Wer zahlt die höhere Minijob-Pauschsteuer – Arbeitgeber oder Arbeitnehmer?

Die Pauschsteuer für Minijobs wird vom Arbeitgeber ans Finanzamt abgeführt, nicht direkt vom Minijobber. Laut Entwurf soll der Satz ab 1.1.2027 von 2 % auf 5 % des Arbeitsentgelts steigen – das erhöht die Lohnnebenkosten für Arbeitgeber.

Warum wird die Steuerermäßigung für Handwerkerleistungen gekürzt?

Der Entwurf sieht das als Teil der Gegenfinanzierung der übrigen Entlastungen vor: Die Ermäßigung soll von 20 % der Arbeitskosten (max. 1.200 €) auf 15 % (max. 900 €) sinken.

Wann tritt das Einkommensteuerreformgesetz 2027 voraussetzungsgemäß in Kraft?

Der Entwurf zielt auf ein zweistufiges Inkrafttreten zum 1.1.2027 und 1.1.2028. Angesichts des engen Zeitplans zwischen Referentenentwurf (August 2026) und geplantem Start ist aber nicht ausgeschlossen, dass sich einzelne Termine oder Beträge im weiteren Verfahren noch verschieben.

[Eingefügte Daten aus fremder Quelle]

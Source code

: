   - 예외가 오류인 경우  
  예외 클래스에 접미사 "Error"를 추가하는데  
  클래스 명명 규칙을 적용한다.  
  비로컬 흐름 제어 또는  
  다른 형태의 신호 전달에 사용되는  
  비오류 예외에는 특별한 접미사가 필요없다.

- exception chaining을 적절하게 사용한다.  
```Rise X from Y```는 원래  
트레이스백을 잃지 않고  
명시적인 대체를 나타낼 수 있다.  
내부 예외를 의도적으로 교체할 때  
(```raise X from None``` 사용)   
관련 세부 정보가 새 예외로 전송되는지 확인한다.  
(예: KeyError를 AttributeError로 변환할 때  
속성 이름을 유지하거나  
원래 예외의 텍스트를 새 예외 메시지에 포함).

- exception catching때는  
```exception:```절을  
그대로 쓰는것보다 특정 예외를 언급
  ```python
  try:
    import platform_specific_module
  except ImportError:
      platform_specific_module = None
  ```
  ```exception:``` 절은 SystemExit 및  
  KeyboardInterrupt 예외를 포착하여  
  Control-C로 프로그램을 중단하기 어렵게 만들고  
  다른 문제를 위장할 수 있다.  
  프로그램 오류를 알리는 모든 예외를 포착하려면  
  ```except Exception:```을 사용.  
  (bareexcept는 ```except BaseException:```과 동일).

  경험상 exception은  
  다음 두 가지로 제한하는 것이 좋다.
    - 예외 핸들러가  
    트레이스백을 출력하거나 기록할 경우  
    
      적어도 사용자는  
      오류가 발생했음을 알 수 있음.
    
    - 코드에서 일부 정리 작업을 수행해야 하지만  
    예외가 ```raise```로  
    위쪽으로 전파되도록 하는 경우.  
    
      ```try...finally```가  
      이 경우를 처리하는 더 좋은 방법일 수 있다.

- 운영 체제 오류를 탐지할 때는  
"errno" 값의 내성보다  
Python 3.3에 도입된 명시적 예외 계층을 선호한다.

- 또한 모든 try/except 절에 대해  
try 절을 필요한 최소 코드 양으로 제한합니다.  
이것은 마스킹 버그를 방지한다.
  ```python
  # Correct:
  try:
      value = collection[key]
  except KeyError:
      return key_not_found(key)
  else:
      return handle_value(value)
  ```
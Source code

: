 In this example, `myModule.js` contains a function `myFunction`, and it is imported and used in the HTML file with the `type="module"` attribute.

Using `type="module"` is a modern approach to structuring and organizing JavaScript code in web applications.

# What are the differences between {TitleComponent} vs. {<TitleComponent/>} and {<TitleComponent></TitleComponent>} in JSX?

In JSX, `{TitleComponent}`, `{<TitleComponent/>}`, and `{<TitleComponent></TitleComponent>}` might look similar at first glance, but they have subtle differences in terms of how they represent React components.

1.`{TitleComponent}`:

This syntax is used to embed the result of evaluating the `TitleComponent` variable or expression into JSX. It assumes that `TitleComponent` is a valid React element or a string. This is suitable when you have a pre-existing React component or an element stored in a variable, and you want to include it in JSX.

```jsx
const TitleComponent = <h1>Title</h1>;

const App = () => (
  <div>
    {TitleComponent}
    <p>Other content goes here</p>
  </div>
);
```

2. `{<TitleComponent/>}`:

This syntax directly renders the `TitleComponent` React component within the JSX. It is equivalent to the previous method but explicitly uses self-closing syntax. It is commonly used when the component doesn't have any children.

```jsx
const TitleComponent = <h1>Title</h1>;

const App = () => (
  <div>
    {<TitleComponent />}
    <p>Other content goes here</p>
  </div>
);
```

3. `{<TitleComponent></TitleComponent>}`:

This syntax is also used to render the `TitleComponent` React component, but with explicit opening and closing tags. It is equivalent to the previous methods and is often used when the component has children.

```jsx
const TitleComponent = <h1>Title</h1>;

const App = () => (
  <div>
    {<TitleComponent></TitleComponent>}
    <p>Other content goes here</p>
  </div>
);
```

Woher stammen die Zahlen in diesem Artikel?

Primärquelle ist der vom Bundesministerium der Finanzen veröffentlichte Referentenentwurf eines Einkommensteuerreformgesetzes 2027 (Bearbeitungsstand 18.08.2026). Da es sich um einen Entwurf handelt, sind alle Zahlen als vorläufig zu verstehen.